What is bullying?
This is the Anti-Bullying Alliance's definition of bullying:
The repetitive, intentional hurting of one person or group by another person or group, where the relationship involves an imbalance of power.
Bullying is often aimed at certain people because of their race, religion, gender or sexual orientation or any other aspect such as appearance or disability.
Bullying can take many forms including:
- Physical – for example: pushing, poking, kicking, hitting, biting, pinching
- Verbal – for example: name-calling, sarcasm, spreading rumours, threats, teasing, belittling.
- Emotional – for examples: isolating others, tormenting, hiding books, threatening gestures, ridicule, humiliation, intimidating, excluding, manipulation and coercion.
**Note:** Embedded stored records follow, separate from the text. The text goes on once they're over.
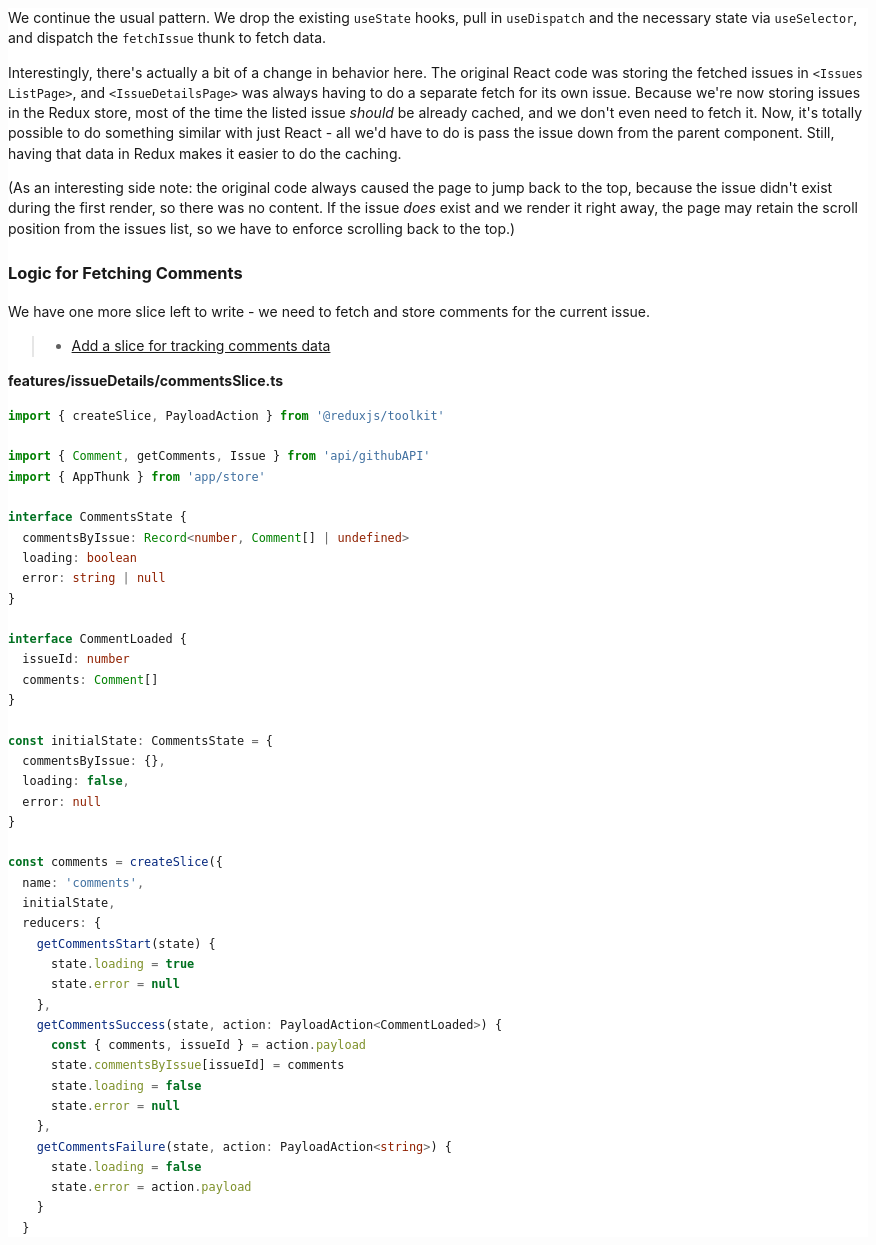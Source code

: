 We continue the usual pattern. We drop the existing `useState` hooks, pull in `useDispatch` and the necessary state via `useSelector`, and dispatch the `fetchIssue` thunk to fetch data.

Interestingly, there's actually a bit of a change in behavior here. The original React code was storing the fetched issues in `<IssuesListPage>`, and `<IssueDetailsPage>` was always having to do a separate fetch for its own issue. Because we're now storing issues in the Redux store, most of the time the listed issue _should_ be already cached, and we don't even need to fetch it. Now, it's totally possible to do something similar with just React - all we'd have to do is pass the issue down from the parent component. Still, having that data in Redux makes it easier to do the caching.

(As an interesting side note: the original code always caused the page to jump back to the top, because the issue didn't exist during the first render, so there was no content. If the issue _does_ exist and we render it right away, the page may retain the scroll position from the issues list, so we have to enforce scrolling back to the top.)

### Logic for Fetching Comments

We have one more slice left to write - we need to fetch and store comments for the current issue.

> - [Add a slice for tracking comments data](https://github.com/reduxjs/rtk-github-issues-example/compare/Add_a_slice_for_tracking_comments_data~1..reduxjs:Add_a_slice_for_tracking_comments_data)

**features/issueDetails/commentsSlice.ts**

```ts
import { createSlice, PayloadAction } from '@reduxjs/toolkit'

import { Comment, getComments, Issue } from 'api/githubAPI'
import { AppThunk } from 'app/store'

interface CommentsState {
  commentsByIssue: Record<number, Comment[] | undefined>
  loading: boolean
  error: string | null
}

interface CommentLoaded {
  issueId: number
  comments: Comment[]
}

const initialState: CommentsState = {
  commentsByIssue: {},
  loading: false,
  error: null
}

const comments = createSlice({
  name: 'comments',
  initialState,
  reducers: {
    getCommentsStart(state) {
      state.loading = true
      state.error = null
    },
    getCommentsSuccess(state, action: PayloadAction<CommentLoaded>) {
      const { comments, issueId } = action.payload
      state.commentsByIssue[issueId] = comments
      state.loading = false
      state.error = null
    },
    getCommentsFailure(state, action: PayloadAction<string>) {
      state.loading = false
      state.error = action.payload
    }
  }
```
- Sexual – for example: unwanted physical contact, inappropriate touching, abusive comments, homophobic abuse, exposure to inappropriate films
- Online/cyber – for example: posting on social media, sharing photos, sending nasty text messages, social exclusion
Not all friendship fallouts are bullying – sometimes professionals use the term ‘relational conflict’.
How to respond to bullying
The DfE produced guidance for all schools in 2017, this outlines the government's approach to bullying, legal obligations and the powers that schools have in regard to preventing and tackling bullying.
Every school must have measures in place to encourage good behaviour and prevent all forms of bullying, both inside and outside of school (including online). These measures must be communicated to all pupils, school staff and parents/carers. Some schools choose to include this information in their behaviour policy, others choose to have a separate Anti-Bullying Policy. It is important to work with parents and carers when responding to bullying.
All staff in schools should consider the context within which incidents and/or bullying behaviours occur. Schools/professionals should consider the motivations behind the bullying behaviour and whether it reveals any concerns for the safety and welfare of the target. The child who has displayed bullying-type behaviours should also be supported.
Witnessing or being a bystander to bullying incidents may also affect a child’s well-being. School staff/professionals should proactively support those children in processing their experiences too.
The Anti-Bullying Alliance propose a 3-step model for schools responding to bullying [PDF].
Things to think about when creating a written record
It is helpful to build a timeline outlining information about the bullying incidents, the dates of those events, the individuals involved, and the child’s account of the event.
If applicable, be sure to include any screenshots/pictures, medical records/reports if there was treatment for physical injuries as well as any psychological assessments from mental health, (police) reports or audio recordings.